Мир на всех парах летел в пропасть. Каждый день он читал хроники Апокалипсиса в новостных лентах – и содрогался от ужаса и собственного бессилия… Но в лесу ничего этого просто не было. А были блики солнца на янтарной сосне, шум ветвей, скрип старых деревьев и вечный муравей, несущий свою травинку.

«Но разве я имею право забывать, что там творится? – сомневался он. – Вот так взять и убежать в лес, как раскольник? Не должен ли я что-то делать? Но я никогда не понимал – ЧТО? А теперь не понимаю и ЗАЧЕМ. Человеческое безумие вечно. Я слишком мал, чтобы пытаться противостоять ему где-то там, на внешних полях сражения. Я могу только отстоять себя. Попытаться выиграть внутреннюю битву, в которой лес – мой союзник. Значит, это не бегство, а моя форма сопротивления».


И все же почти каждую счастливую минуту отравляла мысль о необходимости «что-то делать» там, в большой жизни.

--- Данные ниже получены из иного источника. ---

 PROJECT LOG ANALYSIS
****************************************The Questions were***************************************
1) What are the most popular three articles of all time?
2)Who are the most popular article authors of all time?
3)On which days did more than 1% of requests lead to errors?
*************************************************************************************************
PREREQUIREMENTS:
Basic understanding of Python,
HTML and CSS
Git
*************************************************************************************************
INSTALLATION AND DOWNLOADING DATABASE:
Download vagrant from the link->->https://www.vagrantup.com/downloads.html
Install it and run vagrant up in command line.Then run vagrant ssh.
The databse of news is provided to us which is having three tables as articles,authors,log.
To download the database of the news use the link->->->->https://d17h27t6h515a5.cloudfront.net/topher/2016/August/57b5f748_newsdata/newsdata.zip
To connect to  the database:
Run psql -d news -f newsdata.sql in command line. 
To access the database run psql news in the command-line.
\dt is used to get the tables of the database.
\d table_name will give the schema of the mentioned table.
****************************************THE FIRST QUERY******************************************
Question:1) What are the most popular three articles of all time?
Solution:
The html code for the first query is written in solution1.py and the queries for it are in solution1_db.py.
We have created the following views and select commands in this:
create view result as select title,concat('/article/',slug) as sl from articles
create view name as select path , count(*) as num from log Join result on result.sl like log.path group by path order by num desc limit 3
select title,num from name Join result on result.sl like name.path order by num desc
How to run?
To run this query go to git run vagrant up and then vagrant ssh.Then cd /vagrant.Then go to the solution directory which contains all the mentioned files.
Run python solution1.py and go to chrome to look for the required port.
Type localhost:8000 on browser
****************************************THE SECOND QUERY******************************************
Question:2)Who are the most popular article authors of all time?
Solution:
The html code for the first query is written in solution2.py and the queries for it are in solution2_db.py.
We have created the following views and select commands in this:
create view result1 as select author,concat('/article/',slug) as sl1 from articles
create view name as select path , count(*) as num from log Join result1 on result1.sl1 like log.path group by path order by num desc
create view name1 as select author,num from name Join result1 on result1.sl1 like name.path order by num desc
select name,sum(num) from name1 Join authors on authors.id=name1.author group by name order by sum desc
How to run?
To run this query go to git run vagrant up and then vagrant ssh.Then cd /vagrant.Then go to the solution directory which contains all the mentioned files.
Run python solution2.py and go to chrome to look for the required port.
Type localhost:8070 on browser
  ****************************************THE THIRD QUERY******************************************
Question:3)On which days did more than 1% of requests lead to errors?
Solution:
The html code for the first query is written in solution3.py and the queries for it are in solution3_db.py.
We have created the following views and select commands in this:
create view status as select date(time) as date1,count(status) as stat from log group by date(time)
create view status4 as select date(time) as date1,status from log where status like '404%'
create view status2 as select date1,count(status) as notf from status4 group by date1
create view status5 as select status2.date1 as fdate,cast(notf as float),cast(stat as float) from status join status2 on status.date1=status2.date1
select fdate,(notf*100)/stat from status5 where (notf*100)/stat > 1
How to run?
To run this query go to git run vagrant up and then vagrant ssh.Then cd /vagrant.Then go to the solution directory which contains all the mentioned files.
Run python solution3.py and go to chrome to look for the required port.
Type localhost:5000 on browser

– Я чувствую свою личную ответственность за происходящее, – пытался объяснить он, путаясь под ее недоуменным взглядом. – Я не могу просто уйти в лес и радостно жить тут, с тобой рядом. Хотя мне только этого и хочется. Но я не могу… Вот представляешь, будут у меня дети, они вырастут и осознают, в каком мире живут, и спросят: а где ты был, что делал, почему не помешал? И что я им отвечу? Я в лес ходил?

– А что ты должен ответить, чтобы было правильно?

– Не знаю!

– Твое дело найдет тебя, когда ты будешь готов. Обязательно. А пока можно просто жить. Смотреть, дышать, копить силы, которые потом отдашь кому-то…

– А если нет? Если я просто потеряю время, сидя на пеньке? И не сделаю то, что должен? Знать бы только, что…

– Но ты тут. Значит, так надо. Если бы тебе нужно было оказаться на баррикадах, тебя бы привели туда.

– Но, душа моя, я считаю, что я сам хозяин своей судьбы. Сам решаю, куда идти. Сам иду. И сам отвечаю, если не дошел или ошибся в направлении.

– Бедный! Это же неподъемная ноша – думать, что от тебя все зависит! Но ты правда так считаешь? И у тебя не было повода усомниться? Неужели никогда с тобой не случалось чего-то незапланированного? Хорошего или плохого? Когда ты предполагал, что будет – так, а выходило совершенно иначе? Или вообще ничего не ждал – и вдруг…

– Вдруг кто-то останавливается у меня под окнами и начинает плакать от музыки…

– Вот видишь! Ведь нас с тобой явно привели друг к другу!

– Да-да. Как говорил один атеист, не знаю, кого благодарить, но я благодарен.

– И с делом так же будет. Ведь даже ко мне оно пришло.

– Твое дело? Шить и дарить медведей?

– Да, маленькое и смешное, но оно меня наполняет. И оно мне по силам. Я знаю, это капля в море. Ну и что теперь – не давать эту каплю, потому что она мала? Потому что другие могут больше? Кто-то стакан, а кто-то – целую бочку… Но я же не виновата! Мы можем дать лишь столько, сколько нам самим когда-то дали… Да и для моря что капля, что бочка все равно.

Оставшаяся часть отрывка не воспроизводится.